Your task: A line qualifies if it holds the string "image". Copy every qualifying line from the records.

Collection entries
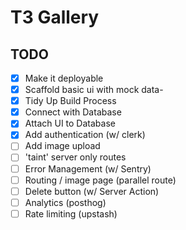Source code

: # T3 Gallery

## TODO

- [x] Make it deployable
- [x] Scaffold basic ui with mock data- 
- [x] Tidy Up Build Process
- [x] Connect with Database
- [x] Attach UI to Database
- [x] Add authentication (w/ clerk)
- [ ] Add image upload
- [ ] 'taint' server only routes
- [ ] Error Management (w/ Sentry)
- [ ] Routing / image page (parallel route)
- [ ] Delete button (w/ Server Action)
- [ ] Analytics (posthog)
- [ ] Rate limiting (upstash)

Answer to the exercise:
- [ ] Add image upload
- [ ] Routing / image page (parallel route)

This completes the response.